***** Source data *****

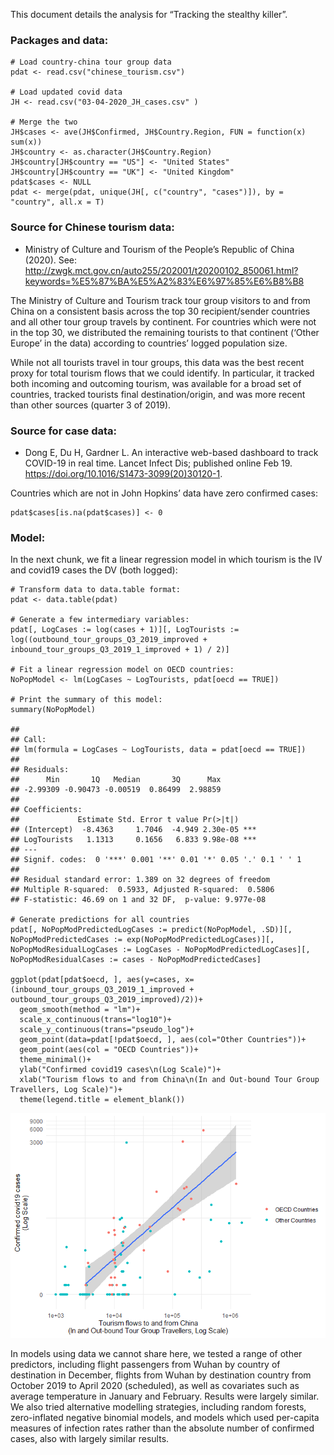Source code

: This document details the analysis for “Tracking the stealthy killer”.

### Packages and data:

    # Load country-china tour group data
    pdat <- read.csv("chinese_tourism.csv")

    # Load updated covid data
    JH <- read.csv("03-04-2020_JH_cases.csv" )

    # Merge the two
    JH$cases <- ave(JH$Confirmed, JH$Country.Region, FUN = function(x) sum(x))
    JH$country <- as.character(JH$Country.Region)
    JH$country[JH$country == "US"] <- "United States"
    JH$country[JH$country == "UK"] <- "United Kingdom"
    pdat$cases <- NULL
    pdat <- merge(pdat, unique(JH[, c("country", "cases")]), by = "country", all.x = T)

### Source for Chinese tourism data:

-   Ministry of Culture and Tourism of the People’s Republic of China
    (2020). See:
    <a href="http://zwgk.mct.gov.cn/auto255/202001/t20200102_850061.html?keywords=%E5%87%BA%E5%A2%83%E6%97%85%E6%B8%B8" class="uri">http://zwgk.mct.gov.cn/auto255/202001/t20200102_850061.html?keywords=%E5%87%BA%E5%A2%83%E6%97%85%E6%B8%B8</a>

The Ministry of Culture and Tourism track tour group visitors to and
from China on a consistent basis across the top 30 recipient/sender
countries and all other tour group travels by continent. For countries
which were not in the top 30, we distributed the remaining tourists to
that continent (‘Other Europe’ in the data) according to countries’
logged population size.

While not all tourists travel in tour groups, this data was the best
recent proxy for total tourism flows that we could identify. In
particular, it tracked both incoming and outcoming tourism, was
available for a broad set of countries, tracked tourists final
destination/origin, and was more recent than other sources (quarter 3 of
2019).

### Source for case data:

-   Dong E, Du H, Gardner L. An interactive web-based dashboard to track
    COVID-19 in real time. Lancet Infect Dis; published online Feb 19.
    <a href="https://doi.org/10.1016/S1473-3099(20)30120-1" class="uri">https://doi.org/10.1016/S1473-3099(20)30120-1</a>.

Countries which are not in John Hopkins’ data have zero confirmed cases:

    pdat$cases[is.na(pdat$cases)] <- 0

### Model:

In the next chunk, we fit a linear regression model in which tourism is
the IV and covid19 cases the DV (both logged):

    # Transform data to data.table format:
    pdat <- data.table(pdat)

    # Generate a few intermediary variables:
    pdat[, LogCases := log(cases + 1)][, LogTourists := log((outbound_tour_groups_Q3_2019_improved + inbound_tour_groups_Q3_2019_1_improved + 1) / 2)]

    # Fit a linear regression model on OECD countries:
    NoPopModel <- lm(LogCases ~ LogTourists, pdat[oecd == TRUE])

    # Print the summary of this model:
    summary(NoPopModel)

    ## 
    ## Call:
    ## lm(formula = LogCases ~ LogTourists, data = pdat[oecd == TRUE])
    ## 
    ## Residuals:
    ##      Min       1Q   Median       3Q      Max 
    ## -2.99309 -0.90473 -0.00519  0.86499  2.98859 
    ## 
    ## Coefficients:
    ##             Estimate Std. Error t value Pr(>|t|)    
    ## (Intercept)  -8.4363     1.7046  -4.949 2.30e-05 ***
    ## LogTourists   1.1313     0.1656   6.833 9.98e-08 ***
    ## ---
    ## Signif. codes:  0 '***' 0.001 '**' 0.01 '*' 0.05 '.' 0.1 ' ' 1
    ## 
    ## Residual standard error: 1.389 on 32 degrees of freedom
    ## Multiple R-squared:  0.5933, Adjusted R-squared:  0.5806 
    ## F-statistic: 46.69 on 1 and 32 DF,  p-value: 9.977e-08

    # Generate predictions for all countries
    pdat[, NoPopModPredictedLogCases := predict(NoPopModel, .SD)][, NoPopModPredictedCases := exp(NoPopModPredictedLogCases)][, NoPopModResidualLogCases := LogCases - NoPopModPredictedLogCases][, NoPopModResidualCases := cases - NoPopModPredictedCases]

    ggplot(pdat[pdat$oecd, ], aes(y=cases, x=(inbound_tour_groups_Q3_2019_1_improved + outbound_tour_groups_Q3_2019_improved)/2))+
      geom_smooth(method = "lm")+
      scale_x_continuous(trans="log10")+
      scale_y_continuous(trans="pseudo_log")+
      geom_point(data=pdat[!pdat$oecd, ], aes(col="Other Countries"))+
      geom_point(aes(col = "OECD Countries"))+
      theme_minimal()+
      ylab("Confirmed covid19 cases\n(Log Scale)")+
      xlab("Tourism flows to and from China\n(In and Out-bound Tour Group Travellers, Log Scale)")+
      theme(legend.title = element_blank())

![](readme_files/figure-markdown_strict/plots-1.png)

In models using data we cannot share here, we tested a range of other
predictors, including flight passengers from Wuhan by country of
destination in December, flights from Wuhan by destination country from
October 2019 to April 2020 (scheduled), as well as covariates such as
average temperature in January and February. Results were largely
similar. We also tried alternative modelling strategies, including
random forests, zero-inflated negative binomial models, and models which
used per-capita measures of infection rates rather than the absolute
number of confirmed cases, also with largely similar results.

*****

**Exercise details**
Quote only the lines from the one containing "aes(y=cases, x=(inbound_tour_groups_Q3_2019_1_improved +" through the final line of the records, with both ends included.

**Task solution**
    ggplot(pdat[pdat$oecd, ], aes(y=cases, x=(inbound_tour_groups_Q3_2019_1_improved + outbound_tour_groups_Q3_2019_improved)/2))+
      geom_smooth(method = "lm")+
      scale_x_continuous(trans="log10")+
      scale_y_continuous(trans="pseudo_log")+
      geom_point(data=pdat[!pdat$oecd, ], aes(col="Other Countries"))+
      geom_point(aes(col = "OECD Countries"))+
      theme_minimal()+
      ylab("Confirmed covid19 cases\n(Log Scale)")+
      xlab("Tourism flows to and from China\n(In and Out-bound Tour Group Travellers, Log Scale)")+
      theme(legend.title = element_blank())

![](readme_files/figure-markdown_strict/plots-1.png)

In models using data we cannot share here, we tested a range of other
predictors, including flight passengers from Wuhan by country of
destination in December, flights from Wuhan by destination country from
October 2019 to April 2020 (scheduled), as well as covariates such as
average temperature in January and February. Results were largely
similar. We also tried alternative modelling strategies, including
random forests, zero-inflated negative binomial models, and models which
used per-capita measures of infection rates rather than the absolute
number of confirmed cases, also with largely similar results.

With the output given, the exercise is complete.